So after a 16-hour flight, I have made it back to America, more specifically back to my mom's couch in the un-airconditioned apartment. What is a 31-year old doing sleeping on the couch in the "prime" of his career anyway? Thinking of investment ideas I suppose, or just wrestling with his jetlag or some other demons.
I have spent a lot of time recently reading about religion, which I guess isn't surprising given the crossroads that I am at in my life. I must say that the more time that I spend thinking about tough life issues, the more confident and comfortable I am in my aetheism. Everything just makes so much more sense without a God. Is that counter-intuitive? I'll say it again though, everything just has so much more clarity. I view the cultural phenomona of religion as an unwanted by-product of other more important social (evolutionary) advantages, and nothing more. Certainly it acts as no panacea as advertised. And the truly ironic thing, is that I feel that religion more often than not simply gets in the way of being a good person and doing the right thing, by applying indiscriminate, and usually arbitrary rules to any such decision. I honestly just don't get it, and feel that at this point in my life, I am going to shut the book on this question and move on to grow in different ways. Pretty stupid I suppose to put this down on paper, as the only person around who might read it, is the one who would least want to hear it, but that's what you do when you are tired and your judgement is off.

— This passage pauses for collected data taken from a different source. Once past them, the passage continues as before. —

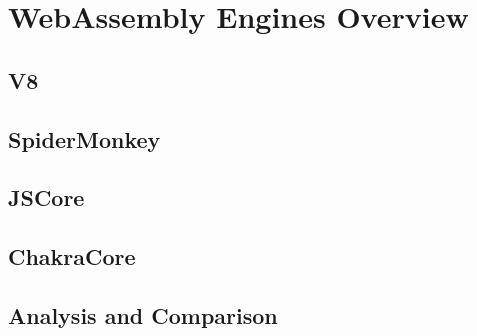 \chapter{WebAssembly Engines Overview}

\section{V8}

\section{SpiderMonkey}

\section{JSCore}

\section{ChakraCore}

\section{Analysis and Comparison}
\subsection{}
\subsection{}
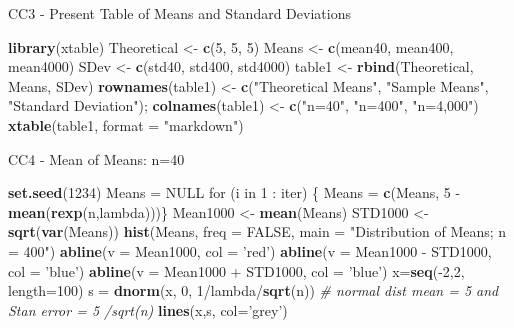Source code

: \documentclass[]{article}
\newenvironment{Shaded}{\begin{snugshade}}{\end{snugshade}}
\newcommand{\KeywordTok}[1]{\textcolor[rgb]{0.13,0.29,0.53}{\textbf{{#1}}}}
\newcommand{\DataTypeTok}[1]{\textcolor[rgb]{0.13,0.29,0.53}{{#1}}}
\newcommand{\DecValTok}[1]{\textcolor[rgb]{0.00,0.00,0.81}{{#1}}}
\newcommand{\StringTok}[1]{\textcolor[rgb]{0.31,0.60,0.02}{{#1}}}
\newcommand{\CommentTok}[1]{\textcolor[rgb]{0.56,0.35,0.01}{\textit{{#1}}}}
\newcommand{\OtherTok}[1]{\textcolor[rgb]{0.56,0.35,0.01}{{#1}}}
\newcommand{\NormalTok}[1]{{#1}}
\begin{document}
CC3 - Present Table of Means and Standard Deviations

\begin{Shaded}
\begin{Highlighting}[]
\KeywordTok{library}\NormalTok{(xtable)}
\NormalTok{Theoretical <-}\StringTok{ }\KeywordTok{c}\NormalTok{(}\DecValTok{5}\NormalTok{, }\DecValTok{5}\NormalTok{, }\DecValTok{5}\NormalTok{)}
\NormalTok{Means <-}\StringTok{ }\KeywordTok{c}\NormalTok{(mean40, mean400, mean4000)}
\NormalTok{SDev <-}\StringTok{ }\KeywordTok{c}\NormalTok{(std40, std400, std4000)}
\NormalTok{table1 <-}\StringTok{ }\KeywordTok{rbind}\NormalTok{(Theoretical, Means, SDev)}
\KeywordTok{rownames}\NormalTok{(table1) <-}\StringTok{ }\KeywordTok{c}\NormalTok{(}\StringTok{"Theoretical Means"}\NormalTok{, }\StringTok{"Sample Means"}\NormalTok{, }\StringTok{"Standard Deviation"}\NormalTok{); }\KeywordTok{colnames}\NormalTok{(table1) <-}\StringTok{ }\KeywordTok{c}\NormalTok{(}\StringTok{"n=40"}\NormalTok{, }\StringTok{"n=400"}\NormalTok{, }\StringTok{"n=4,000"}\NormalTok{)}
\KeywordTok{xtable}\NormalTok{(table1, }\DataTypeTok{format =} \StringTok{"markdown"}\NormalTok{)}
\end{Highlighting}
\end{Shaded}

CC4 - Mean of Means: n=40

\begin{Shaded}
\begin{Highlighting}[]
\KeywordTok{set.seed}\NormalTok{(}\DecValTok{1234}\NormalTok{)}
\NormalTok{Means =}\StringTok{ }\OtherTok{NULL}
\NormalTok{for (i in }\DecValTok{1} \NormalTok{:}\StringTok{ }\NormalTok{iter) \{}
    \NormalTok{Means =}\StringTok{ }\KeywordTok{c}\NormalTok{(Means, }\DecValTok{5} \NormalTok{-}\StringTok{ }\KeywordTok{mean}\NormalTok{(}\KeywordTok{rexp}\NormalTok{(n,lambda)))\}}
\NormalTok{Mean1000 <-}\StringTok{ }\KeywordTok{mean}\NormalTok{(Means)}
\NormalTok{STD1000 <-}\StringTok{ }\KeywordTok{sqrt}\NormalTok{(}\KeywordTok{var}\NormalTok{(Means))}
\KeywordTok{hist}\NormalTok{(Means, }\DataTypeTok{freq =} \OtherTok{FALSE}\NormalTok{, }\DataTypeTok{main =} \StringTok{"Distribution of Means; n = 400"}\NormalTok{)}
\KeywordTok{abline}\NormalTok{(}\DataTypeTok{v =} \NormalTok{Mean1000, }\DataTypeTok{col =} \StringTok{'red'}\NormalTok{)}
\KeywordTok{abline}\NormalTok{(}\DataTypeTok{v =} \NormalTok{Mean1000 -}\StringTok{ }\NormalTok{STD1000, }\DataTypeTok{col =} \StringTok{'blue'}\NormalTok{)}
\KeywordTok{abline}\NormalTok{(}\DataTypeTok{v =} \NormalTok{Mean1000 +}\StringTok{ }\NormalTok{STD1000, }\DataTypeTok{col =} \StringTok{'blue'}\NormalTok{)}
\NormalTok{x=}\KeywordTok{seq}\NormalTok{(-}\DecValTok{2}\NormalTok{,}\DecValTok{2}\NormalTok{, }\DataTypeTok{length=}\DecValTok{100}\NormalTok{) }
\NormalTok{s =}\StringTok{ }\KeywordTok{dnorm}\NormalTok{(x, }\DecValTok{0}\NormalTok{, }\DecValTok{1}\NormalTok{/lambda/}\KeywordTok{sqrt}\NormalTok{(n)) }\CommentTok{# normal dist mean = 5 and Stan error = 5 /sqrt(n)  }
\KeywordTok{lines}\NormalTok{(x,s, }\DataTypeTok{col=}\StringTok{'grey'}\NormalTok{)}
\end{Highlighting}
\end{Shaded}
\end{document}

In flying back today to New York, I sort of realized that while it is great to be with my family and talk to my friends here in the States, my experiment in foreign living at the age of 20 coupled with my dissatisfaction growing up in NYC has effectively displaced, nay, globalized me, and that my home now lies elsewhere. If anything, I no longer have and possibly never really ever had a single concept of home. I am a home-whore when it comes down to it. Wherever I go frankly feels a bit like home - NYC, Boston, Chatham, Taipei, Hong Kong, KL, Singapore, Vilnius, Beijing to name a few places. I cannot decide if this is a profound realization, or just some new-age type drivel, but perhaps my answer is that I do always need to be moving, to always be changing and to always be adapting. In thinking about my next step, I keep trying to ask myself, OK, what next, what is my next 5-year or 10-year plan, what am I willing to commit myself to? But in truth, I think I am trying to put a square peg in a round hole. I don't think that my definition of happiness works like that - I appreciate new experiences and new sensations too much. I am deathly scared of routine and complacency. Those concepts scare me to my bone. And it is more from this fear that I believe I routinely blow up whatever comfortable existence I am able to forge for myself, like pushing a giant reset button on a video game console in which you have pre-selected too many cheat codes so the game becomes too darn easy.
I am however getting excited about the prospect of a new life and a new career. I get the feeling that this time around in Hong Kong, things will be very different, and hopefully the pieces in my life will finally start to come together a little bit more, just like the "Winnie the Pooh" jigsaw puzzles of my youth. I have faith, in myself to be clear, that the details will all work themselves on out. INSEAD would have been a fun time, but I think my life demands something else.